## [Work task]
Print every line from the start of the data, and when you reach the line with "## Anchoring Behavior", include it and stop. Pictures are not part of the copy.

Saved entries
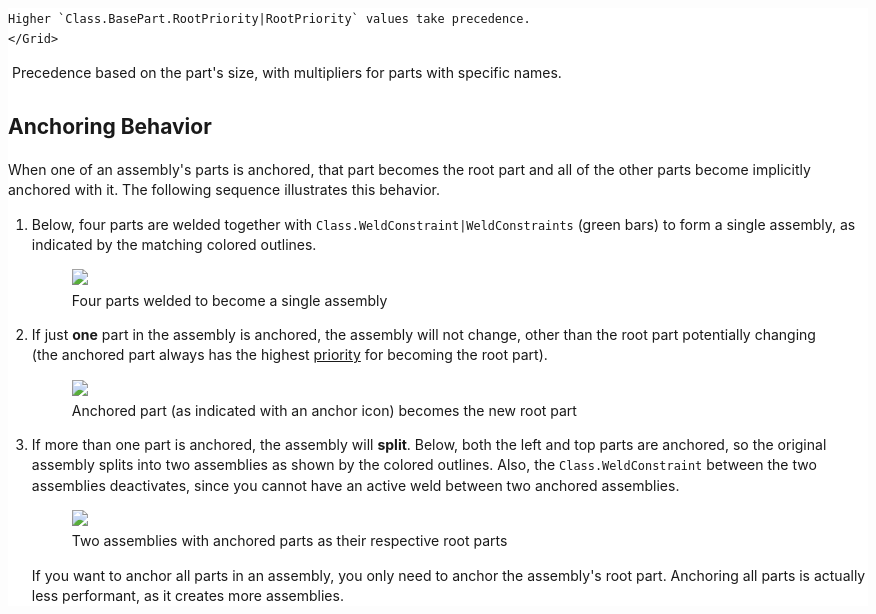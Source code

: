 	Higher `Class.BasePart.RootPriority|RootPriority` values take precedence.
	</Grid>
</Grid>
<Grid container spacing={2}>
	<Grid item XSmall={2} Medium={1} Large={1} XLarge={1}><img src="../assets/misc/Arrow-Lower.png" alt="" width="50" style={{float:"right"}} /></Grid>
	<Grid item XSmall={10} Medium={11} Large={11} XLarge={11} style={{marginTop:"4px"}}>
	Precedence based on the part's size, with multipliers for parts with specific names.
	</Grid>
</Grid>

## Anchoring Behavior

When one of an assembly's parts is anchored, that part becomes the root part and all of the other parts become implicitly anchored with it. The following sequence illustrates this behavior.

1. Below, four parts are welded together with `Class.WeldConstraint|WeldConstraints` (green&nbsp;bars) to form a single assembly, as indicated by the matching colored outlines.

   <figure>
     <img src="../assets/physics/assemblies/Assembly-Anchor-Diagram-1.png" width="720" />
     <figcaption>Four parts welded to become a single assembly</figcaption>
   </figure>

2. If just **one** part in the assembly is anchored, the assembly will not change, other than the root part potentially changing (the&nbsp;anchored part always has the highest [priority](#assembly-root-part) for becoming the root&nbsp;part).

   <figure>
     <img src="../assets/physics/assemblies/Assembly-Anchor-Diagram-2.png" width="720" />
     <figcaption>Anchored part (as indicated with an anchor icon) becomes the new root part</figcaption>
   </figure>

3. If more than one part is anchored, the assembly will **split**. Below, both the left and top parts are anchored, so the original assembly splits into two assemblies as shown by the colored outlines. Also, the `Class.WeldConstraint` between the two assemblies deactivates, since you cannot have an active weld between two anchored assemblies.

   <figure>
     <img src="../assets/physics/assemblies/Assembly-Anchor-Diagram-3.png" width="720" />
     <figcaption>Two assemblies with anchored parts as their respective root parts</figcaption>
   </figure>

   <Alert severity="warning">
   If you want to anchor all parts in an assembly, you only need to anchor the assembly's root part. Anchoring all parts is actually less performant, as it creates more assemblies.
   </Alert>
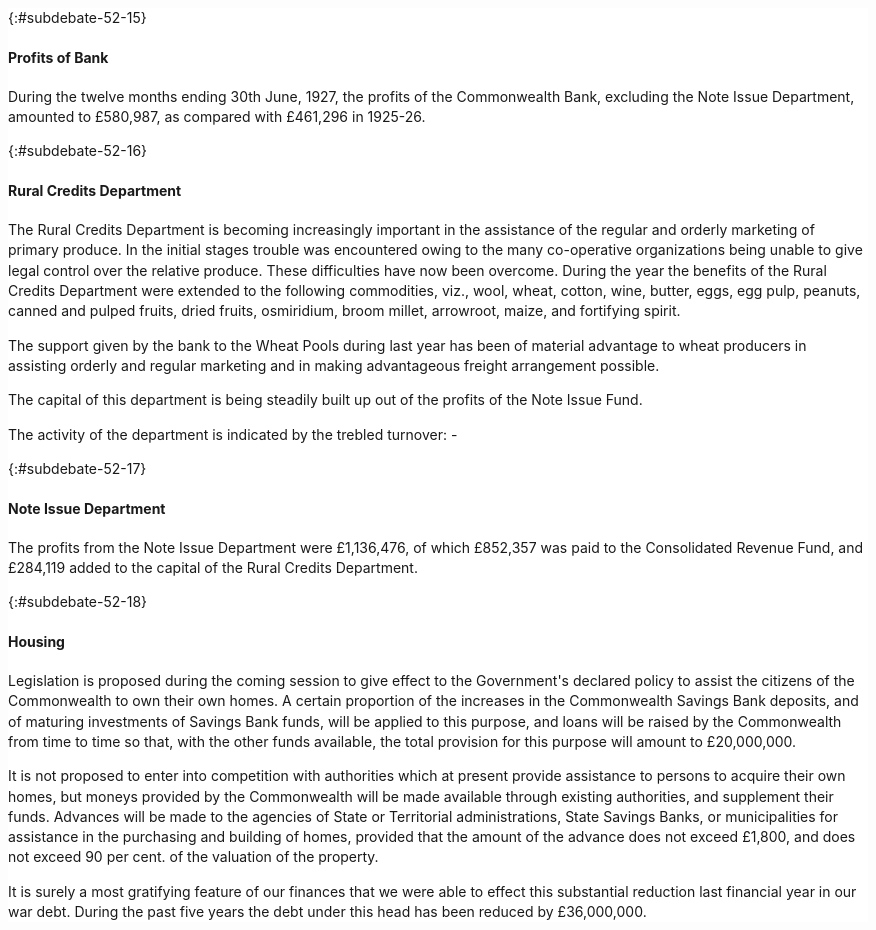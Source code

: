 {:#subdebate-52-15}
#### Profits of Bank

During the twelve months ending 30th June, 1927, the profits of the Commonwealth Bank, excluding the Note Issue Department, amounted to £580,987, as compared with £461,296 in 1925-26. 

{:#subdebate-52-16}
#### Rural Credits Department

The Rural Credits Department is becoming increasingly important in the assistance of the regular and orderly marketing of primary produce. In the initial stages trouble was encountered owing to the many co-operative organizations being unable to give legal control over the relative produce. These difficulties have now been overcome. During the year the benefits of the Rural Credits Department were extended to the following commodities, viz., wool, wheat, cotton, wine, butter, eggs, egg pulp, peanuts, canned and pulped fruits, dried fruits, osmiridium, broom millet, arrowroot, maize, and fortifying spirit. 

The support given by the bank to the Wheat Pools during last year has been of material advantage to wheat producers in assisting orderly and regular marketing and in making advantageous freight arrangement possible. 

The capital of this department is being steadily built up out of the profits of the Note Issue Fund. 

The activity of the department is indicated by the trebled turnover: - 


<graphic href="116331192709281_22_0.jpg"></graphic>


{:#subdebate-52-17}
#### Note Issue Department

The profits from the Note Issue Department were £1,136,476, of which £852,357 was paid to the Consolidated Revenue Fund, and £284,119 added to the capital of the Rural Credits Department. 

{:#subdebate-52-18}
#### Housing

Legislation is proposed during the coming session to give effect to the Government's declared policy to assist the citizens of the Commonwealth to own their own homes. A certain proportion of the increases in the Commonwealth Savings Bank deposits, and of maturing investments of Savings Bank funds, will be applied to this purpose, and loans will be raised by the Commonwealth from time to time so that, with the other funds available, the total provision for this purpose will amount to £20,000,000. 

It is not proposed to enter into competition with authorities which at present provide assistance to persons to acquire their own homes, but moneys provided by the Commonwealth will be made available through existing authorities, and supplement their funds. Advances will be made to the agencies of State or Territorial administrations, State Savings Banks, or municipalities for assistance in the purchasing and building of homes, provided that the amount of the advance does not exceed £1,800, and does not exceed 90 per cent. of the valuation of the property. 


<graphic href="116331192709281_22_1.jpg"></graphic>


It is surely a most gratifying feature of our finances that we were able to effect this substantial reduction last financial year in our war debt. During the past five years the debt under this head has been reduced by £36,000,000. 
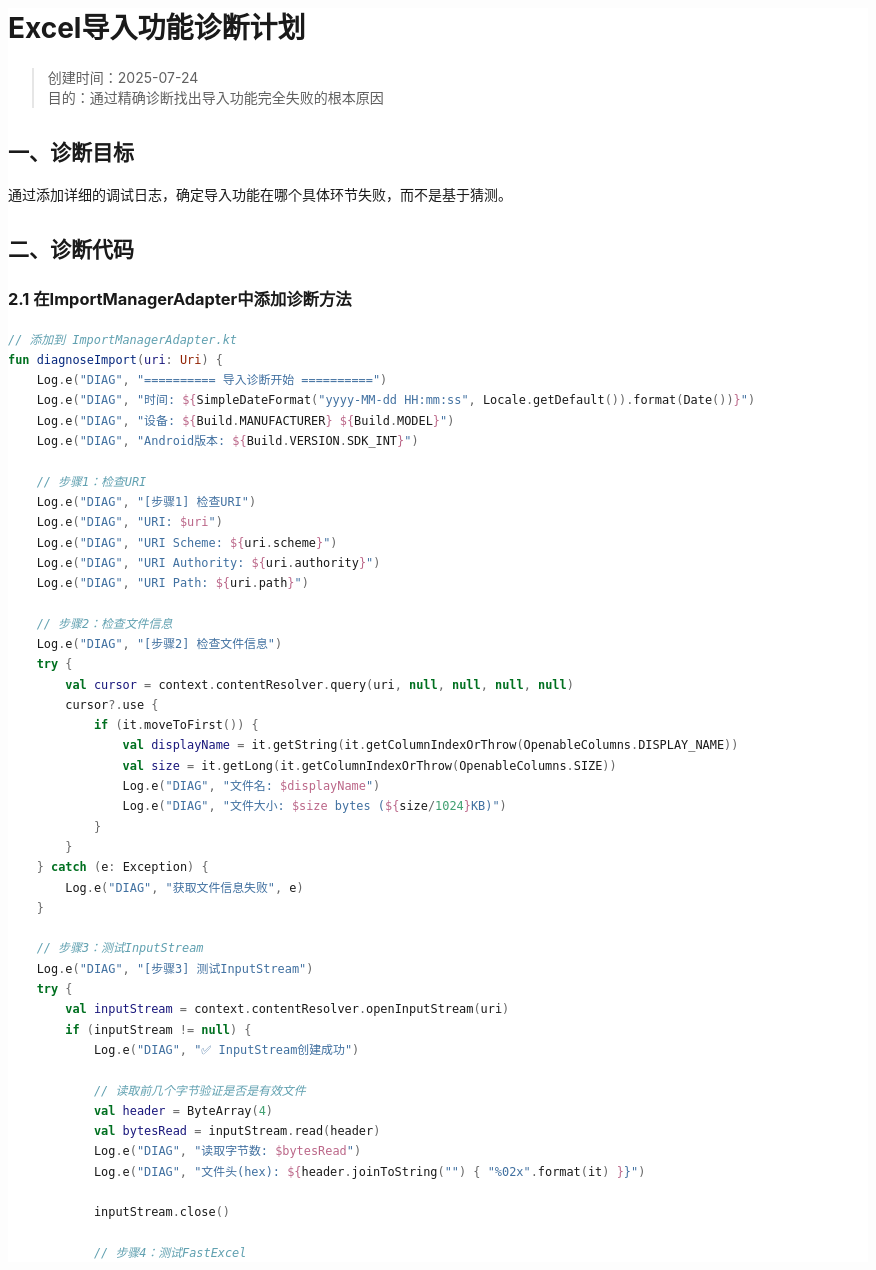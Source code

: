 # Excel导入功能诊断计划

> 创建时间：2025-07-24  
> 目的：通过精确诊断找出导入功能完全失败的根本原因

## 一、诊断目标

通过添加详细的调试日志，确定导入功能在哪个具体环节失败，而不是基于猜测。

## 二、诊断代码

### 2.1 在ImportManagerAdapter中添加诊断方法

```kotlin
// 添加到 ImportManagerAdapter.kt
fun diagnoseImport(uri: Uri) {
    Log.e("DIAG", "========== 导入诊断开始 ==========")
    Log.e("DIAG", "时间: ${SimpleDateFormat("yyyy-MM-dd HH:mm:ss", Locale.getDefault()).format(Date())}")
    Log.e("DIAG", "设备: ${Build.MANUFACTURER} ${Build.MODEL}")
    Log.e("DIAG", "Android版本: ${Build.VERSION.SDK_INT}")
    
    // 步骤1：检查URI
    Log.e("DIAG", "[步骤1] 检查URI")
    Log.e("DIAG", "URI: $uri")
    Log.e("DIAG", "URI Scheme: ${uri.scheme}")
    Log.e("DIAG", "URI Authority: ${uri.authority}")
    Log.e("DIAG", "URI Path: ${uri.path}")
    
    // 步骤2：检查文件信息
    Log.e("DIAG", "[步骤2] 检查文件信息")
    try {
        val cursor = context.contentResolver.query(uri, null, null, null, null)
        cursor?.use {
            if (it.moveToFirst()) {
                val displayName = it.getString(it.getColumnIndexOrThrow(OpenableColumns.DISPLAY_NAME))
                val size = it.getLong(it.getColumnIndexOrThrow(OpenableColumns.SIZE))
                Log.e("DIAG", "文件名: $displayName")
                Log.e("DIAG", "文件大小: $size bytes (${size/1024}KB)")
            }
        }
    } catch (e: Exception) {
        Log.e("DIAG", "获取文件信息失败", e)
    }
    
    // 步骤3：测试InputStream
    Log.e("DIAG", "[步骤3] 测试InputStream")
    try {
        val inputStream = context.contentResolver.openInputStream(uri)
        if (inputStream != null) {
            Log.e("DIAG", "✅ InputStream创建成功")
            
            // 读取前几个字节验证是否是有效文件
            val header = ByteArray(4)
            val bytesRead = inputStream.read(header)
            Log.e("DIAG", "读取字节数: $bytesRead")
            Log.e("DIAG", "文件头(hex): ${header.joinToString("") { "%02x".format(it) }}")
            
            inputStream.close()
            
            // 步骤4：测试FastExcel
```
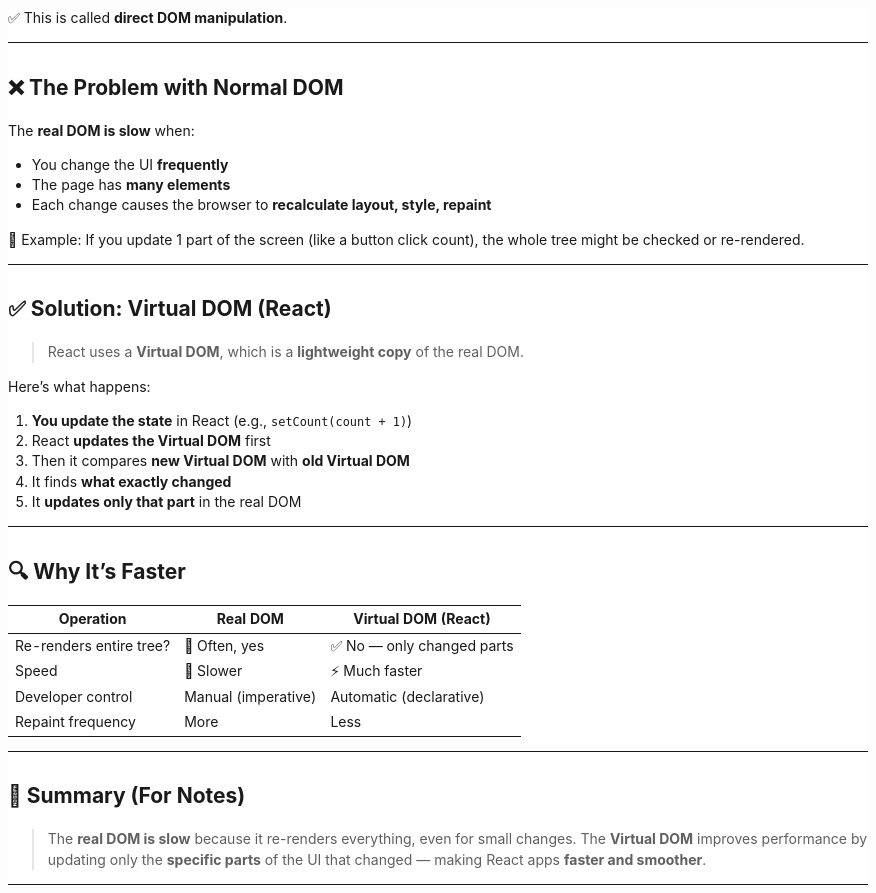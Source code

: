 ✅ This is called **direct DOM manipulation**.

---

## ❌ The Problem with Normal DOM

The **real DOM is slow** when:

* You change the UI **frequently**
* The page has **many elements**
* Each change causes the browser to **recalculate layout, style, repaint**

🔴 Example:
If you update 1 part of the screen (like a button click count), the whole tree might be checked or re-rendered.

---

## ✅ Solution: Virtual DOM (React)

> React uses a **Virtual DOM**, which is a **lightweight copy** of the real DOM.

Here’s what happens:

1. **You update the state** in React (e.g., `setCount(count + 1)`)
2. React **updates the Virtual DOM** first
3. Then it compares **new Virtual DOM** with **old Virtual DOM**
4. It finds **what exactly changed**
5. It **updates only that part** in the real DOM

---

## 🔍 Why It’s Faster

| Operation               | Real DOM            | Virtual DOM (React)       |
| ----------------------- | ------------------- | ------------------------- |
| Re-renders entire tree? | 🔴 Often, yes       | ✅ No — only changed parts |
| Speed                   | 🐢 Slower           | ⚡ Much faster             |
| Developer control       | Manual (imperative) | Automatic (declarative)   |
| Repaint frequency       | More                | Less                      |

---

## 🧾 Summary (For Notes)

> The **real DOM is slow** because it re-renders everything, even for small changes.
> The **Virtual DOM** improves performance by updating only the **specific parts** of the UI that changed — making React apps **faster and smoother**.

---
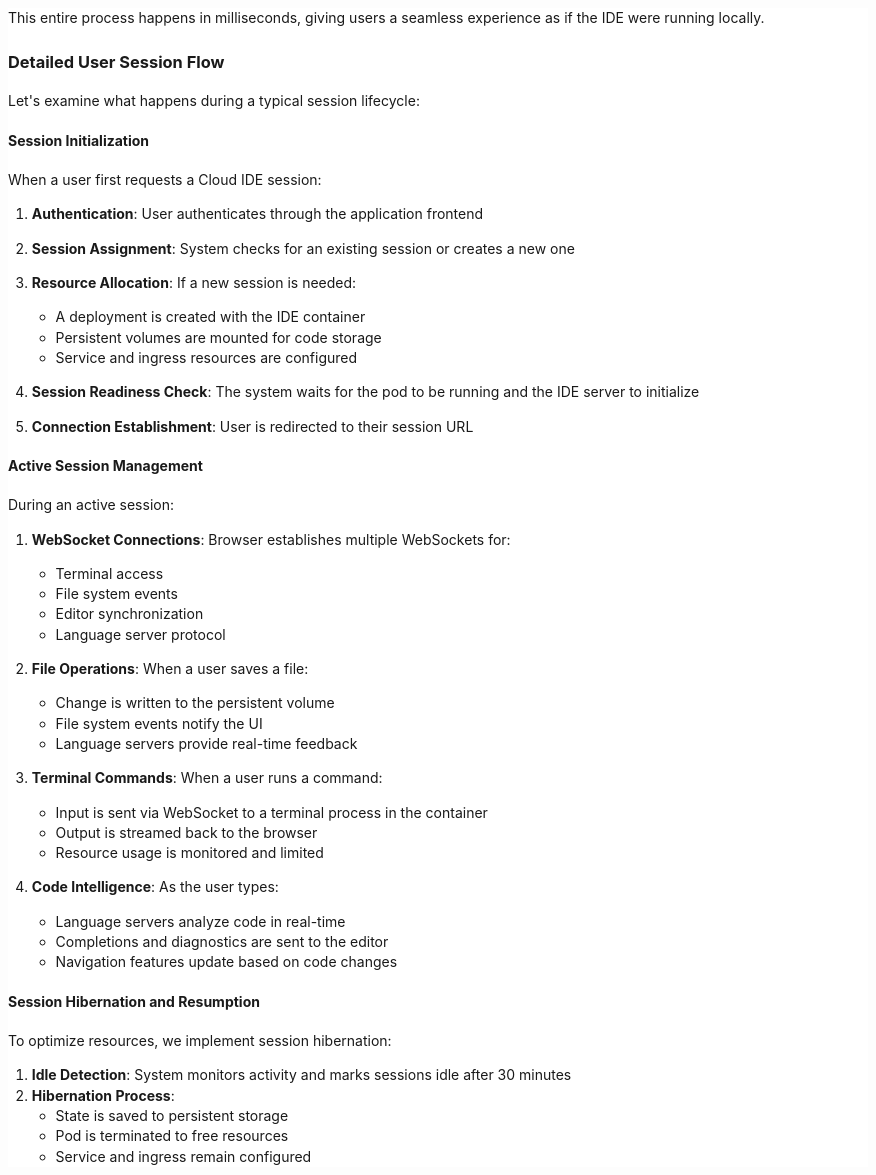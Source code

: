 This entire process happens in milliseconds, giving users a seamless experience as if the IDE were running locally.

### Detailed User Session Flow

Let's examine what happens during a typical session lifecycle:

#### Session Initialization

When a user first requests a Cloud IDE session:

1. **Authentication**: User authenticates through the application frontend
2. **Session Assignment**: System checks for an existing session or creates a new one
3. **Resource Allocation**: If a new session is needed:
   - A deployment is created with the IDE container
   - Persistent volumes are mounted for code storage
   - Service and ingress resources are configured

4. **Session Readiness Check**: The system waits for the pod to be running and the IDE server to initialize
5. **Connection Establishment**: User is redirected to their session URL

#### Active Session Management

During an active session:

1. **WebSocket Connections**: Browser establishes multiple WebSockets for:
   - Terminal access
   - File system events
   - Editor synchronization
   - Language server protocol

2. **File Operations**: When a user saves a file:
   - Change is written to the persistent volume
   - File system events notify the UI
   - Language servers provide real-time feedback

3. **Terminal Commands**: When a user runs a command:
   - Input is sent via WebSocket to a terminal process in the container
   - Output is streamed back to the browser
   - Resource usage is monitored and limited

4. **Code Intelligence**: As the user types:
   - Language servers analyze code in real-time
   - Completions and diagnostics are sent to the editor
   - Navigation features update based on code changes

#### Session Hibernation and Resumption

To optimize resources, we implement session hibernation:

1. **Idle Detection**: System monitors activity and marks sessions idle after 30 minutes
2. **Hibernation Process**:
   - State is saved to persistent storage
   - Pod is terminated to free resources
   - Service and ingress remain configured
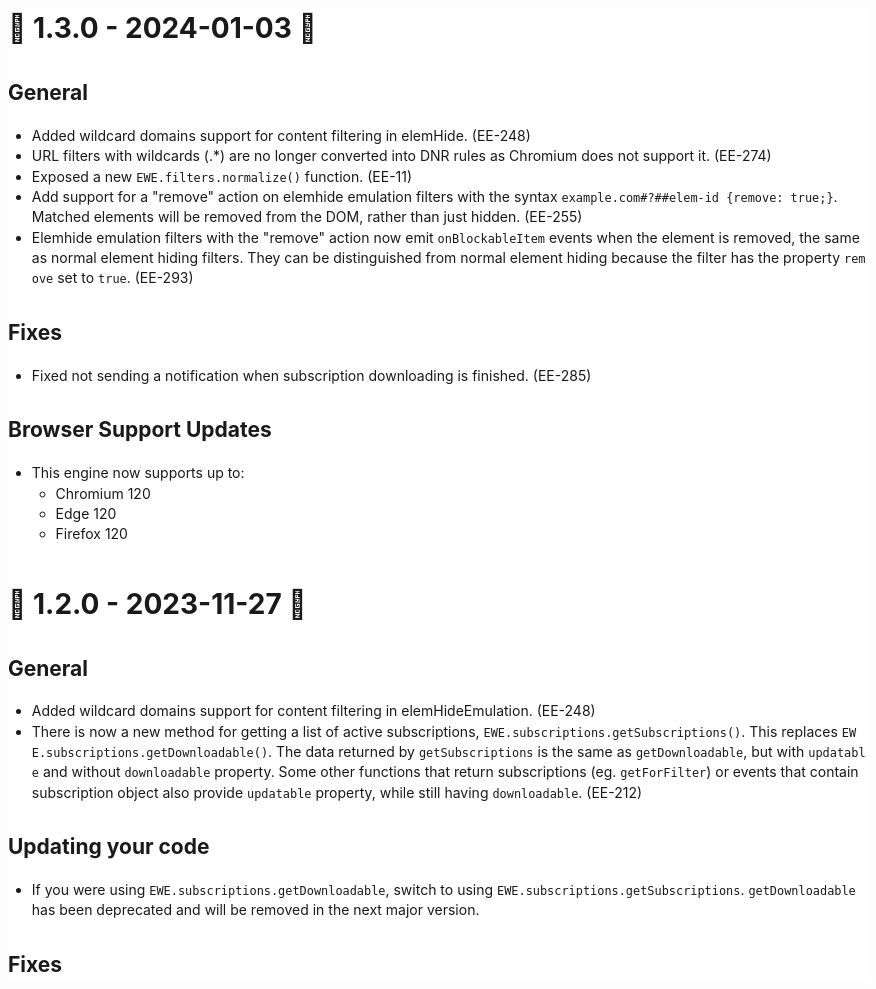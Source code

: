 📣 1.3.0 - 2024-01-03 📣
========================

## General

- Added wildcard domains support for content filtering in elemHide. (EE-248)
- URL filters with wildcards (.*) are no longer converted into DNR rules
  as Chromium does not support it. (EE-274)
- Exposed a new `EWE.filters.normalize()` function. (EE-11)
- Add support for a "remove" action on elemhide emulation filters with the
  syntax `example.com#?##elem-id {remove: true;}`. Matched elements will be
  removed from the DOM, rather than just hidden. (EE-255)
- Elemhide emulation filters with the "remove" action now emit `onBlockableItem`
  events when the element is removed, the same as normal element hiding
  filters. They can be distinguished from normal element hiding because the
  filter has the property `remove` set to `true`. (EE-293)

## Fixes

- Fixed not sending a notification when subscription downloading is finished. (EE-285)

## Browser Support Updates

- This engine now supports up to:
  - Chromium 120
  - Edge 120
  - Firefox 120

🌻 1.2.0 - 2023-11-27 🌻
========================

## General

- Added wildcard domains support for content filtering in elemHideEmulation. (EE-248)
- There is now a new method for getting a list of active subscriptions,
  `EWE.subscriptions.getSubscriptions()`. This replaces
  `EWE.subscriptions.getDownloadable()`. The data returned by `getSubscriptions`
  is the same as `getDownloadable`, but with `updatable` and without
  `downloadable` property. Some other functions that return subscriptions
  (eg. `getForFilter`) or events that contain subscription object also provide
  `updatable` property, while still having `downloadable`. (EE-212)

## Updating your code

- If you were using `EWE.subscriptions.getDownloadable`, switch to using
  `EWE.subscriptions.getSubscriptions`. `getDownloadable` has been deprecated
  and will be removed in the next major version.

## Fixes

## [Solution below]
Source code

: 	Higher `Class.BasePart.RootPriority|RootPriority` values take precedence.
	</Grid>
</Grid>
<Grid container spacing={2}>
	<Grid item XSmall={2} Medium={1} Large={1} XLarge={1}><img src="../assets/misc/Arrow-Lower.png" alt="" width="50" style={{float:"right"}} /></Grid>
	<Grid item XSmall={10} Medium={11} Large={11} XLarge={11} style={{marginTop:"4px"}}>
	Precedence based on the part's size, with multipliers for parts with specific names.
	</Grid>
</Grid>

## Anchoring Behavior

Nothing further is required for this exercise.